*About this task*.
Give back all of the records, exactly and completely.

*Records shown*.
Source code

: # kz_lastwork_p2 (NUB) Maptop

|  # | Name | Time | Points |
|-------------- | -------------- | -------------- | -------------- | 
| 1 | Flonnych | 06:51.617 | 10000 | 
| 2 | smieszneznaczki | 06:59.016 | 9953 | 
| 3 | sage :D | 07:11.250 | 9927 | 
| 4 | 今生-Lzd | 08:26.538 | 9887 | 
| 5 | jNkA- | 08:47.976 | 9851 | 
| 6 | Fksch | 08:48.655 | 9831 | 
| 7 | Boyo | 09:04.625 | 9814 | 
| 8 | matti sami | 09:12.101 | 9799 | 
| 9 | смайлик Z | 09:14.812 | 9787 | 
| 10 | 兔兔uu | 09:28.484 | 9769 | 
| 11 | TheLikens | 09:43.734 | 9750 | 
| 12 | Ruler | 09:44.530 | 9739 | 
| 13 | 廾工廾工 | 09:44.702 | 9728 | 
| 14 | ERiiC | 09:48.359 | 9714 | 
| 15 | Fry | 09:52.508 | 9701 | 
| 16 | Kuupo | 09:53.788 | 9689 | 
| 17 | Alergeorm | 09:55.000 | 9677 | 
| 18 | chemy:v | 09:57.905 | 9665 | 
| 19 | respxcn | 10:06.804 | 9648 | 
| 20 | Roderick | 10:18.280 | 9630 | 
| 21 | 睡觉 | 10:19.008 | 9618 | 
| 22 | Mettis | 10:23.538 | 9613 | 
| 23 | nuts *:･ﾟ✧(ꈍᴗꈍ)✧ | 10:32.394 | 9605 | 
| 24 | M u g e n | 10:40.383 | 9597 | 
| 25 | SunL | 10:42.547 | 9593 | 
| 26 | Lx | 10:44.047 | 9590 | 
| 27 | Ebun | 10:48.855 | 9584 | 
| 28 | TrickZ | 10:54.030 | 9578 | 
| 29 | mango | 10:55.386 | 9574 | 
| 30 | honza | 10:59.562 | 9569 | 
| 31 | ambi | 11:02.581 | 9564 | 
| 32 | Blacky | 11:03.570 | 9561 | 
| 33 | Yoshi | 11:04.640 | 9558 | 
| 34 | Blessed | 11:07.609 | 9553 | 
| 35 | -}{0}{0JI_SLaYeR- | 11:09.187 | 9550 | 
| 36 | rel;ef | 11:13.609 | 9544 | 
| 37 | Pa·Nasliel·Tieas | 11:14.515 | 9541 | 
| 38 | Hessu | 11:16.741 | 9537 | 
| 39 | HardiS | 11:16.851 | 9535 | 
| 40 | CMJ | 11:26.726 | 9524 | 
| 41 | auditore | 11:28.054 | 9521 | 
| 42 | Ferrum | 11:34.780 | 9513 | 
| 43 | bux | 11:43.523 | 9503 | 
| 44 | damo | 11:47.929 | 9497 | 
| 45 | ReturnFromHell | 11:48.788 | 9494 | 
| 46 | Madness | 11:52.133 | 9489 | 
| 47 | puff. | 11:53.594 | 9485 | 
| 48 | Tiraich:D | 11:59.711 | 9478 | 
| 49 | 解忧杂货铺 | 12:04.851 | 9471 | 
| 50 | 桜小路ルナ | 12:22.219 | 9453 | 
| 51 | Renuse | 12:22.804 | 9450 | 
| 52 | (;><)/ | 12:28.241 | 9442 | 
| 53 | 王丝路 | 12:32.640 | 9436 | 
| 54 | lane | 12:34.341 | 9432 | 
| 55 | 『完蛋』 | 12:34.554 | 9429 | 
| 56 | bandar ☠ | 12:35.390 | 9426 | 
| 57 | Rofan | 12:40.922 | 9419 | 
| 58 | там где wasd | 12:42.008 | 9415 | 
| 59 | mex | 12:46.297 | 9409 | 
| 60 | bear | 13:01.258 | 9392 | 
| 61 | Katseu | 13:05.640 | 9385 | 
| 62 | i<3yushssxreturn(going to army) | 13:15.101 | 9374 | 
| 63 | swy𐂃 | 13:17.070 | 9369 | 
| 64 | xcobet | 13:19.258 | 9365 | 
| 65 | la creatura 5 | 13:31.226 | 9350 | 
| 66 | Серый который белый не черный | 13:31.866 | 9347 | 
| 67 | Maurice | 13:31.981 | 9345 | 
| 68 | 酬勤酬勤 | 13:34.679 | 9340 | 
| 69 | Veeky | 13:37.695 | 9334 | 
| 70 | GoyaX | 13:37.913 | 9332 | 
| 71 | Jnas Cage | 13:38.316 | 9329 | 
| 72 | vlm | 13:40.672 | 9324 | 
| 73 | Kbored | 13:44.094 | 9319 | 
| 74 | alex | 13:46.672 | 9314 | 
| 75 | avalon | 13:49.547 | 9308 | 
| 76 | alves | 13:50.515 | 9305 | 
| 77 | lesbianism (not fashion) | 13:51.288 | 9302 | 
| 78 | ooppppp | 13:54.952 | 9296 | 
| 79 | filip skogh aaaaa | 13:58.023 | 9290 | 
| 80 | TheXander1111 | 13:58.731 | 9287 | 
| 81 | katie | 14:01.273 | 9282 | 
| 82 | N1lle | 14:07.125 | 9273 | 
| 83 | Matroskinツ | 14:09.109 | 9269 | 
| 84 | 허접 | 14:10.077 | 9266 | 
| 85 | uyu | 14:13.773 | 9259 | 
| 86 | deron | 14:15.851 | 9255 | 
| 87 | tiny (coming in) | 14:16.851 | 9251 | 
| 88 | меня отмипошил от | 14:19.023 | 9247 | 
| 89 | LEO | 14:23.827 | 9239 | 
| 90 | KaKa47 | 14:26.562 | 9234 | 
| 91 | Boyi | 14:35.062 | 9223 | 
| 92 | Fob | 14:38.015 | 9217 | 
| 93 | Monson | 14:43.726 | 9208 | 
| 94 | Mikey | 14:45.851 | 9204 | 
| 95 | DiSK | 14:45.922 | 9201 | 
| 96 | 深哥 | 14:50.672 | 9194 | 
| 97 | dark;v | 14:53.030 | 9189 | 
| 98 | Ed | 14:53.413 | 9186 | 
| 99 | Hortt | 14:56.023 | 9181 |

*Answer to this exercise*.
Source code

: # kz_lastwork_p2 (NUB) Maptop

|  # | Name | Time | Points |
|-------------- | -------------- | -------------- | -------------- | 
| 1 | Flonnych | 06:51.617 | 10000 | 
| 2 | smieszneznaczki | 06:59.016 | 9953 | 
| 3 | sage :D | 07:11.250 | 9927 | 
| 4 | 今生-Lzd | 08:26.538 | 9887 | 
| 5 | jNkA- | 08:47.976 | 9851 | 
| 6 | Fksch | 08:48.655 | 9831 | 
| 7 | Boyo | 09:04.625 | 9814 | 
| 8 | matti sami | 09:12.101 | 9799 | 
| 9 | смайлик Z | 09:14.812 | 9787 | 
| 10 | 兔兔uu | 09:28.484 | 9769 | 
| 11 | TheLikens | 09:43.734 | 9750 | 
| 12 | Ruler | 09:44.530 | 9739 | 
| 13 | 廾工廾工 | 09:44.702 | 9728 | 
| 14 | ERiiC | 09:48.359 | 9714 | 
| 15 | Fry | 09:52.508 | 9701 | 
| 16 | Kuupo | 09:53.788 | 9689 | 
| 17 | Alergeorm | 09:55.000 | 9677 | 
| 18 | chemy:v | 09:57.905 | 9665 | 
| 19 | respxcn | 10:06.804 | 9648 | 
| 20 | Roderick | 10:18.280 | 9630 | 
| 21 | 睡觉 | 10:19.008 | 9618 | 
| 22 | Mettis | 10:23.538 | 9613 | 
| 23 | nuts *:･ﾟ✧(ꈍᴗꈍ)✧ | 10:32.394 | 9605 | 
| 24 | M u g e n | 10:40.383 | 9597 | 
| 25 | SunL | 10:42.547 | 9593 | 
| 26 | Lx | 10:44.047 | 9590 | 
| 27 | Ebun | 10:48.855 | 9584 | 
| 28 | TrickZ | 10:54.030 | 9578 | 
| 29 | mango | 10:55.386 | 9574 | 
| 30 | honza | 10:59.562 | 9569 | 
| 31 | ambi | 11:02.581 | 9564 | 
| 32 | Blacky | 11:03.570 | 9561 | 
| 33 | Yoshi | 11:04.640 | 9558 | 
| 34 | Blessed | 11:07.609 | 9553 | 
| 35 | -}{0}{0JI_SLaYeR- | 11:09.187 | 9550 | 
| 36 | rel;ef | 11:13.609 | 9544 | 
| 37 | Pa·Nasliel·Tieas | 11:14.515 | 9541 | 
| 38 | Hessu | 11:16.741 | 9537 | 
| 39 | HardiS | 11:16.851 | 9535 | 
| 40 | CMJ | 11:26.726 | 9524 | 
| 41 | auditore | 11:28.054 | 9521 | 
| 42 | Ferrum | 11:34.780 | 9513 | 
| 43 | bux | 11:43.523 | 9503 | 
| 44 | damo | 11:47.929 | 9497 | 
| 45 | ReturnFromHell | 11:48.788 | 9494 | 
| 46 | Madness | 11:52.133 | 9489 | 
| 47 | puff. | 11:53.594 | 9485 | 
| 48 | Tiraich:D | 11:59.711 | 9478 | 
| 49 | 解忧杂货铺 | 12:04.851 | 9471 | 
| 50 | 桜小路ルナ | 12:22.219 | 9453 | 
| 51 | Renuse | 12:22.804 | 9450 | 
| 52 | (;><)/ | 12:28.241 | 9442 | 
| 53 | 王丝路 | 12:32.640 | 9436 | 
| 54 | lane | 12:34.341 | 9432 | 
| 55 | 『完蛋』 | 12:34.554 | 9429 | 
| 56 | bandar ☠ | 12:35.390 | 9426 | 
| 57 | Rofan | 12:40.922 | 9419 | 
| 58 | там где wasd | 12:42.008 | 9415 | 
| 59 | mex | 12:46.297 | 9409 | 
| 60 | bear | 13:01.258 | 9392 | 
| 61 | Katseu | 13:05.640 | 9385 | 
| 62 | i<3yushssxreturn(going to army) | 13:15.101 | 9374 | 
| 63 | swy𐂃 | 13:17.070 | 9369 | 
| 64 | xcobet | 13:19.258 | 9365 | 
| 65 | la creatura 5 | 13:31.226 | 9350 | 
| 66 | Серый который белый не черный | 13:31.866 | 9347 | 
| 67 | Maurice | 13:31.981 | 9345 | 
| 68 | 酬勤酬勤 | 13:34.679 | 9340 | 
| 69 | Veeky | 13:37.695 | 9334 | 
| 70 | GoyaX | 13:37.913 | 9332 | 
| 71 | Jnas Cage | 13:38.316 | 9329 | 
| 72 | vlm | 13:40.672 | 9324 | 
| 73 | Kbored | 13:44.094 | 9319 | 
| 74 | alex | 13:46.672 | 9314 | 
| 75 | avalon | 13:49.547 | 9308 | 
| 76 | alves | 13:50.515 | 9305 | 
| 77 | lesbianism (not fashion) | 13:51.288 | 9302 | 
| 78 | ooppppp | 13:54.952 | 9296 | 
| 79 | filip skogh aaaaa | 13:58.023 | 9290 | 
| 80 | TheXander1111 | 13:58.731 | 9287 | 
| 81 | katie | 14:01.273 | 9282 | 
| 82 | N1lle | 14:07.125 | 9273 | 
| 83 | Matroskinツ | 14:09.109 | 9269 | 
| 84 | 허접 | 14:10.077 | 9266 | 
| 85 | uyu | 14:13.773 | 9259 | 
| 86 | deron | 14:15.851 | 9255 | 
| 87 | tiny (coming in) | 14:16.851 | 9251 | 
| 88 | меня отмипошил от | 14:19.023 | 9247 | 
| 89 | LEO | 14:23.827 | 9239 | 
| 90 | KaKa47 | 14:26.562 | 9234 | 
| 91 | Boyi | 14:35.062 | 9223 | 
| 92 | Fob | 14:38.015 | 9217 | 
| 93 | Monson | 14:43.726 | 9208 | 
| 94 | Mikey | 14:45.851 | 9204 | 
| 95 | DiSK | 14:45.922 | 9201 | 
| 96 | 深哥 | 14:50.672 | 9194 | 
| 97 | dark;v | 14:53.030 | 9189 | 
| 98 | Ed | 14:53.413 | 9186 | 
| 99 | Hortt | 14:56.023 | 9181 |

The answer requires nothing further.